Lars Jorgensen

Personal information
- Full name: Lars Ploug Jorgensen
- National team: United States
- Born: September 1, 1970 (age 55) San Diego, California, U.S.
- Occupation: Collegiate swim coach
- Height: 6 ft 1 in (1.85 m)
- Weight: 176 lb (80 kg)

Sport
- Sport: Swimming
- Strokes: Freestyle
- Club: Blue Fins Swim Club San Diego, CA
- College team: University of Tennessee
- Coach: Steve Eisler (Mount Carmel) John Trembley (Tennessee)

Medal record
Men's swimming
Representing the United States
Pan Pacific Games
| Silver medal – second place | 1989 Tokyo | 1500 m freestyle |
Pan American Games
| Silver medal – second place | 1987 Indianapolis | 1500m freestyle |

= Lars Jorgensen =

American swimmer, Olympic athlete and coach

Lars Ploug Jorgensen (born September 1, 1970) is an American former Olympic swimmer who competed for the University of Tennessee and was a college coach at the University of Kentucky. In October 2025, the U.S. Center for SafeSport ruled Jorgensen permanently ineligible from coaching due to sexual misconduct.

==Early life==
Born into a swimming family on November 1, 1970, in San Diego, California, Jorgensen swam at Mission Viejo High School in Mission Viejo, California and then transferred and swam for Mount Carmel High School in San Diego where he was trained by Coach Steve Eisler. Both schools had strong swimming traditions, as Mission Viejo had been a National Champion, and Mount Carmel had enjoyed five county titles and two runner-up finishes by 1987. In San Diego, Lars also swam for the Blue Fins Swim Team coached by his father Niels Jorgensen. He swam in college for the University of Tennessee ('94), where he was coached by John Trembley.

==1988 Seoul Olympics==
Jorgensen represented the United States at the 1988 Summer Olympics in Seoul, South Korea.
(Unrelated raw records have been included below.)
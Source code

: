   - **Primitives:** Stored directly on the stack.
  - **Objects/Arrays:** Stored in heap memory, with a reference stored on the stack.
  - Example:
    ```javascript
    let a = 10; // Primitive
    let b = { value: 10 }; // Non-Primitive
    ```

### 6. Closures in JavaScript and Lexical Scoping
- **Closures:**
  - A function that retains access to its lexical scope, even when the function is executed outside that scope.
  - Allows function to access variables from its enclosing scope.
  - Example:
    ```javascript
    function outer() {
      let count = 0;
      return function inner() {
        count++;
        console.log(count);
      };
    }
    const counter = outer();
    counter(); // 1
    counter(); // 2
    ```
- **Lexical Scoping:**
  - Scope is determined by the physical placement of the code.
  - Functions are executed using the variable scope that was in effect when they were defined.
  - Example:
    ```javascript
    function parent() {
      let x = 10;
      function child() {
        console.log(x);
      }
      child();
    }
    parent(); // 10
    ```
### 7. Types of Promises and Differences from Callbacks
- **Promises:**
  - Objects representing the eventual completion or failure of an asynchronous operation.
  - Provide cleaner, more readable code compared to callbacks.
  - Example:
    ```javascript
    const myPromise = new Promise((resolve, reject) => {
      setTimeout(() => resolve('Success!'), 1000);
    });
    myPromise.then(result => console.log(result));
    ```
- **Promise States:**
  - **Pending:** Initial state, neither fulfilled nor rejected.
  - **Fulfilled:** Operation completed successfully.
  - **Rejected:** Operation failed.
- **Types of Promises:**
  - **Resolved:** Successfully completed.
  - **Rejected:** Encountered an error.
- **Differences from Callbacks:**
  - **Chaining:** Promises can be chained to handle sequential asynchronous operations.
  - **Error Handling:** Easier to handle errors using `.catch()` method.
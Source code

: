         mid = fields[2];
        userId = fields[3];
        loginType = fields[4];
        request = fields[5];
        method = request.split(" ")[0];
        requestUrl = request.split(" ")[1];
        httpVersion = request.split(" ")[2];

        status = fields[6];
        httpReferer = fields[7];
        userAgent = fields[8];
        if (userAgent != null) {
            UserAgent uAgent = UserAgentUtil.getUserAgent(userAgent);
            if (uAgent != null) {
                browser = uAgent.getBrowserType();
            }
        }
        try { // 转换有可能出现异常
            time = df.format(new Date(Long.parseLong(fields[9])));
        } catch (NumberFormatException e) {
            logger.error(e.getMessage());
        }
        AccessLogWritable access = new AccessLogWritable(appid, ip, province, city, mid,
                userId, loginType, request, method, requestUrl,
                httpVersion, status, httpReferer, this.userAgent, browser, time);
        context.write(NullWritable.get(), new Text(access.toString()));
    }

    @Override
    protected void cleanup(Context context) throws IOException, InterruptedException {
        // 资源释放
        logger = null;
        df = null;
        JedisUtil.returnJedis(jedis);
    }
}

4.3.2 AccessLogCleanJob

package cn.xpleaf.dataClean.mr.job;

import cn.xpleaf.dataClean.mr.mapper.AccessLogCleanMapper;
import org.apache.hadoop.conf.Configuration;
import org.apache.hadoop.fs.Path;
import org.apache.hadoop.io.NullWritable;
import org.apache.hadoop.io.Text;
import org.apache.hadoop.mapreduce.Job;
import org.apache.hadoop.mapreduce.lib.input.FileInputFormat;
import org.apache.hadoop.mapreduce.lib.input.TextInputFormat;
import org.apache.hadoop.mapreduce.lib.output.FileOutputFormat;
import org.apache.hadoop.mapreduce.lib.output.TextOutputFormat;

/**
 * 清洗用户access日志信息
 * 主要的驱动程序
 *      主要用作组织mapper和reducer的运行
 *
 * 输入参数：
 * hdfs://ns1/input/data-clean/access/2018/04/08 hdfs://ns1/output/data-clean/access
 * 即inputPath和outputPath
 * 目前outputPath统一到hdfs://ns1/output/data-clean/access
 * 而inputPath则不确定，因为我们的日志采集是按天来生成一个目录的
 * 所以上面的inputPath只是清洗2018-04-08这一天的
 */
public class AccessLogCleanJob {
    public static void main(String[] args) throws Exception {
He competed in the preliminary heats of the men's 1,500-meter freestyle, and finished with the 23rd-best time overall (15:39.51). Russia, West Germany and East Germany took the Gold, Silver and Bronze in the event. Jorgensen was around 33 seconds out of contending for a bronze medal.

In 1995, Jorgensen set the swim course record with 46:44 for the swimming leg of the Ironman World Championship in Kailua-Kona, Hawaii. His swim record held until 2018, when Jan Sibbersen set the new fastest swim time in 46:29. Jorgensen's swim time of 46:41 from 1998 does not count as a valid course record, as he did not complete the Ironman that year.

==Coaching career and suspensions==
Jorgensen was the head coach of the swimming team for the University of Kentucky from 2014–2023. He had previously coached at the University of Toledo from 2004–2010, and then coached at the University of Tennessee. He began his career as an Assistant and then Associate Head Coach at Louisiana State University.

While coaching at the University of Kentucky, he was suspended in 2019 for six days without pay for failure to report sexual harassment allegations made against one of his staff members.

Jorgensen was again suspended in November 2023.

In April 2024, a Title IX sexual violence lawsuit was filed against Jorgensen which alleged that he would "prey on, sexually harass, and commit horrific sexual assaults and violent rapes against young female coaches and collegiate athletes who were reliant on him" during his time as swim coach at the University of Kentucky between 2013 and 2023, and also accused the university of "complicity." In addition to Jorgensen, former coach Gary Conelly, athletics director Mitch Barnhart, and the university itself were named in the lawsuit.

Emails from June 2012 revealed that Mark Howard, a former assistant swimming coach at the University of Toledo, informed both Barnhart and Conelly that Jorgensen was accused of having a sexual relationship with a female student he coached. Conelly, who at the time served as the University of Kentucky head swim coach, and Barnhart hired Jorgensen nonetheless. Prior to the 2024 lawsuit, the University of Toledo allegation was also previously made public in 2014, where a softball coach suing the University of Toledo for sex discrimination stated Jorgensen "had a long term romantic relationship with a player. The University hired this player as an assistant coach and eventually promoted her to head coach, passing over top candidates for this position."

Jorgensen and his lawyer denied the allegations that he groomed and eventually raped two former swimmers turned assistant coaches. Jorgensen claimed that the relationships he had with the two were consensual.

That same month, the US Center for SafeSport suspended Jorgensen temporarily for allegations of misconduct, and issued no-contact directives to him.

Jorgensen resigned from his post as head coach of the Wildcats' swim & dive program in June 2024.

In October 2025, Jorgensen was declared permanently ineligible by the US Center for SafeSport for "misconduct", specifically listing "intimate relationship involving a power imbalance; physical misconduct; retaliation; sexual harassment; (and) sexual misconduct" as the reasons.

==Personal life==

He is the brother of fellow Olympic swimmer Dan Jorgensen, and the son of swimming coach Niels Jorgensen.